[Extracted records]

────────────────────────────────────────

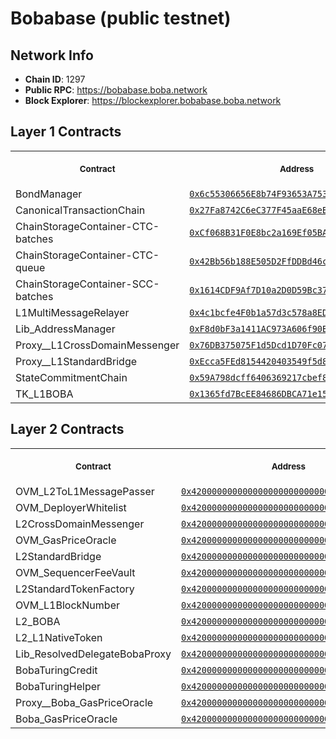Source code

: # Bobabase (public testnet)
## Network Info
- **Chain ID**: 1297
- **Public RPC**: https://bobabase.boba.network
- **Block Explorer**: https://blockexplorer.bobabase.boba.network
## Layer 1 Contracts
<table>
<tr>
<th>
<img width="506px" height="0px" />
<p><small>Contract</small></p>
</th>
<th>
<img width="506px" height="0px" />
<p><small>Address</small></p>
</th>
</tr>
<tr>
<td>
BondManager
</td>
<td align="center">
<a href="https://moonbase.moonscan.io/address/0x6c55306656E8b74F93653A753DE539c2F6ca18Db">
<code>0x6c55306656E8b74F93653A753DE539c2F6ca18Db</code>
</a>
</td>
</tr>
<tr>
<td>
CanonicalTransactionChain
</td>
<td align="center">
<a href="https://moonbase.moonscan.io/address/0x27Fa8742C6eC377F45aaE68eB060547a6770D432">
<code>0x27Fa8742C6eC377F45aaE68eB060547a6770D432</code>
</a>
</td>
</tr>
<tr>
<td>
ChainStorageContainer-CTC-batches
</td>
<td align="center">
<a href="https://moonbase.moonscan.io/address/0xCf068B31F0E8bc2a169Ef05BA3fC3deeA90678aD">
<code>0xCf068B31F0E8bc2a169Ef05BA3fC3deeA90678aD</code>
</a>
</td>
</tr>
<tr>
<td>
ChainStorageContainer-CTC-queue
</td>
<td align="center">
<a href="https://moonbase.moonscan.io/address/0x42Bb56b188E505D2FfDDBd46cCF092667fa9b27C">
<code>0x42Bb56b188E505D2FfDDBd46cCF092667fa9b27C</code>
</a>
</td>
</tr>
<tr>
<td>
ChainStorageContainer-SCC-batches
</td>
<td align="center">
<a href="https://moonbase.moonscan.io/address/0x1614CDF9Af7D10a2D0D59Bc37edE750C411602Ba">
<code>0x1614CDF9Af7D10a2D0D59Bc37edE750C411602Ba</code>
</a>
</td>
</tr>
<tr>
<td>
L1MultiMessageRelayer
</td>
<td align="center">
<a href="https://moonbase.moonscan.io/address/0x4c1bcfe4F0b1a57d3c578a8ED3dBEBCa29339c85">
<code>0x4c1bcfe4F0b1a57d3c578a8ED3dBEBCa29339c85</code>
</a>
</td>
</tr>
<tr>
<td>
Lib_AddressManager
</td>
<td align="center">
<a href="https://moonbase.moonscan.io/address/0xF8d0bF3a1411AC973A606f90B2d1ee0840e5979B">
<code>0xF8d0bF3a1411AC973A606f90B2d1ee0840e5979B</code>
</a>
</td>
</tr>
<tr>
<td>
Proxy__L1CrossDomainMessenger
</td>
<td align="center">
<a href="https://moonbase.moonscan.io/address/0x76DB375075F1d5Dcd1D70Fc07F69a5c7b40ab877">
<code>0x76DB375075F1d5Dcd1D70Fc07F69a5c7b40ab877</code>
</a>
</td>
</tr>
<tr>
<td>
Proxy__L1StandardBridge
</td>
<td align="center">
<a href="https://moonbase.moonscan.io/address/0xEcca5FEd8154420403549f5d8F123fcE69fae806">
<code>0xEcca5FEd8154420403549f5d8F123fcE69fae806</code>
</a>
</td>
</tr>
<tr>
<td>
StateCommitmentChain
</td>
<td align="center">
<a href="https://moonbase.moonscan.io/address/0x59A798dcff6406369217cbef8bad549De196f3C6">
<code>0x59A798dcff6406369217cbef8bad549De196f3C6</code>
</a>
</td>
</tr>
<tr>
<td>
TK_L1BOBA
</td>
<td align="center">
<a href="https://moonbase.moonscan.io/address/0x1365fd7BcEE84686DBCA71e1571C0d9ad9E64945">
<code>0x1365fd7BcEE84686DBCA71e1571C0d9ad9E64945</code>
</a>
</td>
</tr>
</table>

## Layer 2 Contracts
<table>
<tr>
<th>
<img width="506px" height="0px" />
<p><small>Contract</small></p>
</th>
<th>
<img width="506px" height="0px" />
<p><small>Address</small></p>
</th>
</tr>
<tr>
<td>
OVM_L2ToL1MessagePasser
</td>
<td align="center">
<a href="https://blockexplorer.bobabase.boba.network/address/0x4200000000000000000000000000000000000000">
<code>0x4200000000000000000000000000000000000000</code>
</a>
</td>
</tr>
<tr>
<td>
OVM_DeployerWhitelist
</td>
<td align="center">
<a href="https://blockexplorer.bobabase.boba.network/address/0x4200000000000000000000000000000000000002">
<code>0x4200000000000000000000000000000000000002</code>
</a>
</td>
</tr>
<tr>
<td>
L2CrossDomainMessenger
</td>
<td align="center">
<a href="https://blockexplorer.bobabase.boba.network/address/0x4200000000000000000000000000000000000007">
<code>0x4200000000000000000000000000000000000007</code>
</a>
</td>
</tr>
<tr>
<td>
OVM_GasPriceOracle
</td>
<td align="center">
<a href="https://blockexplorer.bobabase.boba.network/address/0x420000000000000000000000000000000000000F">
<code>0x420000000000000000000000000000000000000F</code>
</a>
</td>
</tr>
<tr>
<td>
L2StandardBridge
</td>
<td align="center">
<a href="https://blockexplorer.bobabase.boba.network/address/0x4200000000000000000000000000000000000010">
<code>0x4200000000000000000000000000000000000010</code>
</a>
</td>
</tr>
<tr>
<td>
OVM_SequencerFeeVault
</td>
<td align="center">
<a href="https://blockexplorer.bobabase.boba.network/address/0x4200000000000000000000000000000000000011">
<code>0x4200000000000000000000000000000000000011</code>
</a>
</td>
</tr>
<tr>
<td>
L2StandardTokenFactory
</td>
<td align="center">
<a href="https://blockexplorer.bobabase.boba.network/address/0x4200000000000000000000000000000000000012">
<code>0x4200000000000000000000000000000000000012</code>
</a>
</td>
</tr>
<tr>
<td>
OVM_L1BlockNumber
</td>
<td align="center">
<a href="https://blockexplorer.bobabase.boba.network/address/0x4200000000000000000000000000000000000013">
<code>0x4200000000000000000000000000000000000013</code>
</a>
</td>
</tr>
<tr>
<td>
L2_BOBA
</td>
<td align="center">
<a href="https://blockexplorer.bobabase.boba.network/address/0x4200000000000000000000000000000000000006">
<code>0x4200000000000000000000000000000000000006</code>
</a>
</td>
</tr>
<tr>
<td>
L2_L1NativeToken
</td>
<td align="center">
<a href="https://blockexplorer.bobabase.boba.network/address/0x4200000000000000000000000000000000000023">
<code>0x4200000000000000000000000000000000000023</code>
</a>
</td>
</tr>
<tr>
<td>
Lib_ResolvedDelegateBobaProxy
</td>
<td align="center">
<a href="https://blockexplorer.bobabase.boba.network/address/0x4200000000000000000000000000000000000020">
<code>0x4200000000000000000000000000000000000020</code>
</a>
</td>
</tr>
<tr>
<td>
BobaTuringCredit
</td>
<td align="center">
<a href="https://blockexplorer.bobabase.boba.network/address/0x4200000000000000000000000000000000000021">
<code>0x4200000000000000000000000000000000000021</code>
</a>
</td>
</tr>
<tr>
<td>
BobaTuringHelper
</td>
<td align="center">
<a href="https://blockexplorer.bobabase.boba.network/address/0x4200000000000000000000000000000000000022">
<code>0x4200000000000000000000000000000000000022</code>
</a>
</td>
</tr>
<tr>
<td>
Proxy__Boba_GasPriceOracle
</td>
<td align="center">
<a href="https://blockexplorer.bobabase.boba.network/address/0x4200000000000000000000000000000000000024">
<code>0x4200000000000000000000000000000000000024</code>
</a>
</td>
</tr>
<tr>
<td>
Boba_GasPriceOracle
</td>
<td align="center">
<a href="https://blockexplorer.bobabase.boba.network/address/0x4200000000000000000000000000000000000025">
<code>0x4200000000000000000000000000000000000025</code>
</a>
</td>
</tr>
</table>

────────────────────────────────────────

EXERCISE -
Pictures aside, retype all of the entries word for word.

RESULT BELOW -
Source code

: # Bobabase (public testnet)
## Network Info
- **Chain ID**: 1297
- **Public RPC**: https://bobabase.boba.network
- **Block Explorer**: https://blockexplorer.bobabase.boba.network
## Layer 1 Contracts
<table>
<tr>
<th>
<img width="506px" height="0px" />
<p><small>Contract</small></p>
</th>
<th>
<img width="506px" height="0px" />
<p><small>Address</small></p>
</th>
</tr>
<tr>
<td>
BondManager
</td>
<td align="center">
<a href="https://moonbase.moonscan.io/address/0x6c55306656E8b74F93653A753DE539c2F6ca18Db">
<code>0x6c55306656E8b74F93653A753DE539c2F6ca18Db</code>
</a>
</td>
</tr>
<tr>
<td>
CanonicalTransactionChain
</td>
<td align="center">
<a href="https://moonbase.moonscan.io/address/0x27Fa8742C6eC377F45aaE68eB060547a6770D432">
<code>0x27Fa8742C6eC377F45aaE68eB060547a6770D432</code>
</a>
</td>
</tr>
<tr>
<td>
ChainStorageContainer-CTC-batches
</td>
<td align="center">
<a href="https://moonbase.moonscan.io/address/0xCf068B31F0E8bc2a169Ef05BA3fC3deeA90678aD">
<code>0xCf068B31F0E8bc2a169Ef05BA3fC3deeA90678aD</code>
</a>
</td>
</tr>
<tr>
<td>
ChainStorageContainer-CTC-queue
</td>
<td align="center">
<a href="https://moonbase.moonscan.io/address/0x42Bb56b188E505D2FfDDBd46cCF092667fa9b27C">
<code>0x42Bb56b188E505D2FfDDBd46cCF092667fa9b27C</code>
</a>
</td>
</tr>
<tr>
<td>
ChainStorageContainer-SCC-batches
</td>
<td align="center">
<a href="https://moonbase.moonscan.io/address/0x1614CDF9Af7D10a2D0D59Bc37edE750C411602Ba">
<code>0x1614CDF9Af7D10a2D0D59Bc37edE750C411602Ba</code>
</a>
</td>
</tr>
<tr>
<td>
L1MultiMessageRelayer
</td>
<td align="center">
<a href="https://moonbase.moonscan.io/address/0x4c1bcfe4F0b1a57d3c578a8ED3dBEBCa29339c85">
<code>0x4c1bcfe4F0b1a57d3c578a8ED3dBEBCa29339c85</code>
</a>
</td>
</tr>
<tr>
<td>
Lib_AddressManager
</td>
<td align="center">
<a href="https://moonbase.moonscan.io/address/0xF8d0bF3a1411AC973A606f90B2d1ee0840e5979B">
<code>0xF8d0bF3a1411AC973A606f90B2d1ee0840e5979B</code>
</a>
</td>
</tr>
<tr>
<td>
Proxy__L1CrossDomainMessenger
</td>
<td align="center">
<a href="https://moonbase.moonscan.io/address/0x76DB375075F1d5Dcd1D70Fc07F69a5c7b40ab877">
<code>0x76DB375075F1d5Dcd1D70Fc07F69a5c7b40ab877</code>
</a>
</td>
</tr>
<tr>
<td>
Proxy__L1StandardBridge
</td>
<td align="center">
<a href="https://moonbase.moonscan.io/address/0xEcca5FEd8154420403549f5d8F123fcE69fae806">
<code>0xEcca5FEd8154420403549f5d8F123fcE69fae806</code>
</a>
</td>
</tr>
<tr>
<td>
StateCommitmentChain
</td>
<td align="center">
<a href="https://moonbase.moonscan.io/address/0x59A798dcff6406369217cbef8bad549De196f3C6">
<code>0x59A798dcff6406369217cbef8bad549De196f3C6</code>
</a>
</td>
</tr>
<tr>
<td>
TK_L1BOBA
</td>
<td align="center">
<a href="https://moonbase.moonscan.io/address/0x1365fd7BcEE84686DBCA71e1571C0d9ad9E64945">
<code>0x1365fd7BcEE84686DBCA71e1571C0d9ad9E64945</code>
</a>
</td>
</tr>
</table>

## Layer 2 Contracts
<table>
<tr>
<th>
<img width="506px" height="0px" />
<p><small>Contract</small></p>
</th>
<th>
<img width="506px" height="0px" />
<p><small>Address</small></p>
</th>
</tr>
<tr>
<td>
OVM_L2ToL1MessagePasser
</td>
<td align="center">
<a href="https://blockexplorer.bobabase.boba.network/address/0x4200000000000000000000000000000000000000">
<code>0x4200000000000000000000000000000000000000</code>
</a>
</td>
</tr>
<tr>
<td>
OVM_DeployerWhitelist
</td>
<td align="center">
<a href="https://blockexplorer.bobabase.boba.network/address/0x4200000000000000000000000000000000000002">
<code>0x4200000000000000000000000000000000000002</code>
</a>
</td>
</tr>
<tr>
<td>
L2CrossDomainMessenger
</td>
<td align="center">
<a href="https://blockexplorer.bobabase.boba.network/address/0x4200000000000000000000000000000000000007">
<code>0x4200000000000000000000000000000000000007</code>
</a>
</td>
</tr>
<tr>
<td>
OVM_GasPriceOracle
</td>
<td align="center">
<a href="https://blockexplorer.bobabase.boba.network/address/0x420000000000000000000000000000000000000F">
<code>0x420000000000000000000000000000000000000F</code>
</a>
</td>
</tr>
<tr>
<td>
L2StandardBridge
</td>
<td align="center">
<a href="https://blockexplorer.bobabase.boba.network/address/0x4200000000000000000000000000000000000010">
<code>0x4200000000000000000000000000000000000010</code>
</a>
</td>
</tr>
<tr>
<td>
OVM_SequencerFeeVault
</td>
<td align="center">
<a href="https://blockexplorer.bobabase.boba.network/address/0x4200000000000000000000000000000000000011">
<code>0x4200000000000000000000000000000000000011</code>
</a>
</td>
</tr>
<tr>
<td>
L2StandardTokenFactory
</td>
<td align="center">
<a href="https://blockexplorer.bobabase.boba.network/address/0x4200000000000000000000000000000000000012">
<code>0x4200000000000000000000000000000000000012</code>
</a>
</td>
</tr>
<tr>
<td>
OVM_L1BlockNumber
</td>
<td align="center">
<a href="https://blockexplorer.bobabase.boba.network/address/0x4200000000000000000000000000000000000013">
<code>0x4200000000000000000000000000000000000013</code>
</a>
</td>
</tr>
<tr>
<td>
L2_BOBA
</td>
<td align="center">
<a href="https://blockexplorer.bobabase.boba.network/address/0x4200000000000000000000000000000000000006">
<code>0x4200000000000000000000000000000000000006</code>
</a>
</td>
</tr>
<tr>
<td>
L2_L1NativeToken
</td>
<td align="center">
<a href="https://blockexplorer.bobabase.boba.network/address/0x4200000000000000000000000000000000000023">
<code>0x4200000000000000000000000000000000000023</code>
</a>
</td>
</tr>
<tr>
<td>
Lib_ResolvedDelegateBobaProxy
</td>
<td align="center">
<a href="https://blockexplorer.bobabase.boba.network/address/0x4200000000000000000000000000000000000020">
<code>0x4200000000000000000000000000000000000020</code>
</a>
</td>
</tr>
<tr>
<td>
BobaTuringCredit
</td>
<td align="center">
<a href="https://blockexplorer.bobabase.boba.network/address/0x4200000000000000000000000000000000000021">
<code>0x4200000000000000000000000000000000000021</code>
</a>
</td>
</tr>
<tr>
<td>
BobaTuringHelper
</td>
<td align="center">
<a href="https://blockexplorer.bobabase.boba.network/address/0x4200000000000000000000000000000000000022">
<code>0x4200000000000000000000000000000000000022</code>
</a>
</td>
</tr>
<tr>
<td>
Proxy__Boba_GasPriceOracle
</td>
<td align="center">
<a href="https://blockexplorer.bobabase.boba.network/address/0x4200000000000000000000000000000000000024">
<code>0x4200000000000000000000000000000000000024</code>
</a>
</td>
</tr>
<tr>
<td>
Boba_GasPriceOracle
</td>
<td align="center">
<a href="https://blockexplorer.bobabase.boba.network/address/0x4200000000000000000000000000000000000025">
<code>0x4200000000000000000000000000000000000025</code>
</a>
</td>
</tr>
</table>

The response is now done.